La vicenda umana e giudiziaria, che si trascina da quattro anni, resta intrisa di contraddizioni e zeppa di punti oscuri. Sakineh, di etnia azera, subisce nel maggio del 2006 99 frustate: lo dispone un tribunale di Tabriz, perché la donna è rea confessa di adulterio (lei dirà di averlo ammesso sotto tortura). Nel settembre del 2006, un altro tribunale la condanna per l’omicidio del marito: morte per lapidazione, è la sentenza, confermata l’anno dopo dalla Corte Suprema.

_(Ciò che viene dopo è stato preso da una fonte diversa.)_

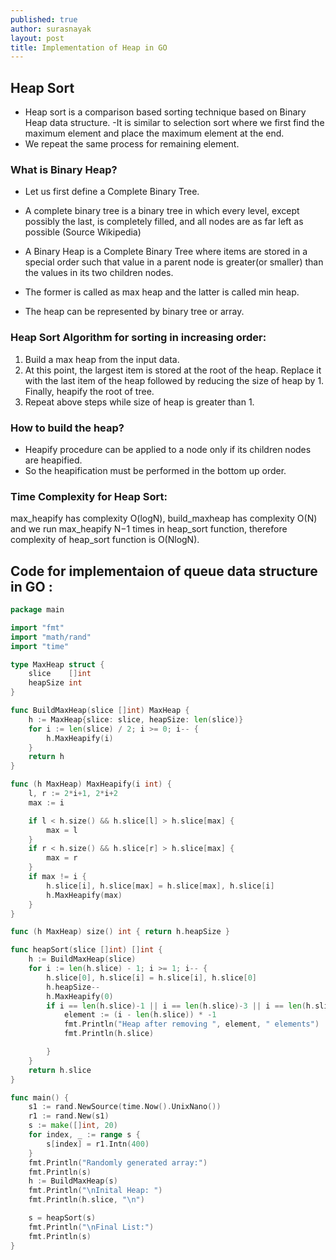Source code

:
 ```yaml
---
published: true
author: surasnayak
layout: post
title: Implementation of Heap in GO
---
```


## Heap Sort

- Heap sort is a comparison based sorting technique based on Binary Heap data structure. 
-It is similar to selection sort where we first find the maximum element and place the maximum element at the end. 
- We repeat the same process for remaining element.

### What is Binary Heap?

- Let us first define a Complete Binary Tree. 
- A complete binary tree is a binary tree in which every level, except possibly the last, is completely filled, and all nodes are as far left as possible (Source Wikipedia)

- A Binary Heap is a Complete Binary Tree where items are stored in a special order such that value in a parent node is greater(or smaller) than the values in its two children nodes. 
- The former is called as max heap and the latter is called min heap. 
- The heap can be represented by binary tree or array.

### Heap Sort Algorithm for sorting in increasing order:

1. Build a max heap from the input data.
2. At this point, the largest item is stored at the root of the heap. Replace it with the last item of the heap followed by reducing the size of heap by 1. Finally, heapify the root of tree.
3. Repeat above steps while size of heap is greater than 1.

### How to build the heap?

- Heapify procedure can be applied to a node only if its children nodes are heapified. 
- So the heapification must be performed in the bottom up order.

### Time Complexity for Heap Sort: 

max_heapify has complexity O(logN), build_maxheap has complexity O(N) and we run max_heapify 
N−1 times in heap_sort function, therefore complexity of heap_sort function is O(NlogN).

## Code for implementaion of queue data structure in GO :

```go
package main

import "fmt"
import "math/rand"
import "time"

type MaxHeap struct {
	slice    []int
	heapSize int
}

func BuildMaxHeap(slice []int) MaxHeap {
	h := MaxHeap{slice: slice, heapSize: len(slice)}
	for i := len(slice) / 2; i >= 0; i-- {
		h.MaxHeapify(i)
	}
	return h
}

func (h MaxHeap) MaxHeapify(i int) {
	l, r := 2*i+1, 2*i+2
	max := i

	if l < h.size() && h.slice[l] > h.slice[max] {
		max = l
	}
	if r < h.size() && h.slice[r] > h.slice[max] {
		max = r
	}
	if max != i {
		h.slice[i], h.slice[max] = h.slice[max], h.slice[i]
		h.MaxHeapify(max)
	}
}

func (h MaxHeap) size() int { return h.heapSize } 

func heapSort(slice []int) []int {
	h := BuildMaxHeap(slice)
	for i := len(h.slice) - 1; i >= 1; i-- {
		h.slice[0], h.slice[i] = h.slice[i], h.slice[0]
		h.heapSize--
		h.MaxHeapify(0)
		if i == len(h.slice)-1 || i == len(h.slice)-3 || i == len(h.slice)-5 {
			element := (i - len(h.slice)) * -1
			fmt.Println("Heap after removing ", element, " elements")
			fmt.Println(h.slice)

		}
	}
	return h.slice
}

func main() {
	s1 := rand.NewSource(time.Now().UnixNano())
	r1 := rand.New(s1)
	s := make([]int, 20)
	for index, _ := range s {
		s[index] = r1.Intn(400)
	}
	fmt.Println("Randomly generated array:")
	fmt.Println(s)
	h := BuildMaxHeap(s)
	fmt.Println("\nInital Heap: ")
	fmt.Println(h.slice, "\n")

	s = heapSort(s)
	fmt.Println("\nFinal List:")
	fmt.Println(s)
}

```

Non accade nulla per tre anni, quando l’esecuzione della sentenza pare vicina. Innescata dai figli, Sajjad e una ragazza, scatta la mobilitazione internazionale. L’esecuzione è sospesa. Ma, in agosto, Sakineh confessa in tv l’adulterio e la complicità nell’omicidio –dichiarazioni forse estorte-. Il caso diventa uno dei tasselli del confronto tra l’Iran e l’Occidente.
La scorsa settimana, a New York, il presidente iraniano nega che la sentenza di lapidazione sia mai stata pronunciata. E la mancanza di trasparenza del sistema giudiziario iraniano non consente di fare chiarezza. Ora, il procuratore generale dice che le sentenze sono due, ma che quella per omicidio “ha la precedenza” su quella per adulterio. Il figlio, di cui si ignora quali siano le fonti, afferma che la condanna a morte sarà “annunciata ufficialmente fra due settimane”. L’avvocato Javid Hutan Kian cercherà, nei prossimi giorni, di bloccare l’esecuzione e di ottenere una revisione del verdetto.
In Italia, le notizia da Teheran suscitano reazioni a raffica. Il presidente dei Verdi Angelo Bonelli chiede che “l’Italia ritiri immediatamente l’ambasciatore a Teheran” –e quello a Washington?-, accusando Ahmadinejad “di stare facendo un uso politico della vita di Sakineh per alzare il livello dello scontro con Europa e Stati Uniti”. Ma l’attenzione dei media occidentali è molto diversificata: alle 15.00 di ieri, la Reuters non aveva dedicato a Sakineh una riga nel notiziario generale, l’Afp un dispaccio e l’Ansa almeno 15 notizie. Segno d’una diversa sensibilità delle opinioni pubbliche.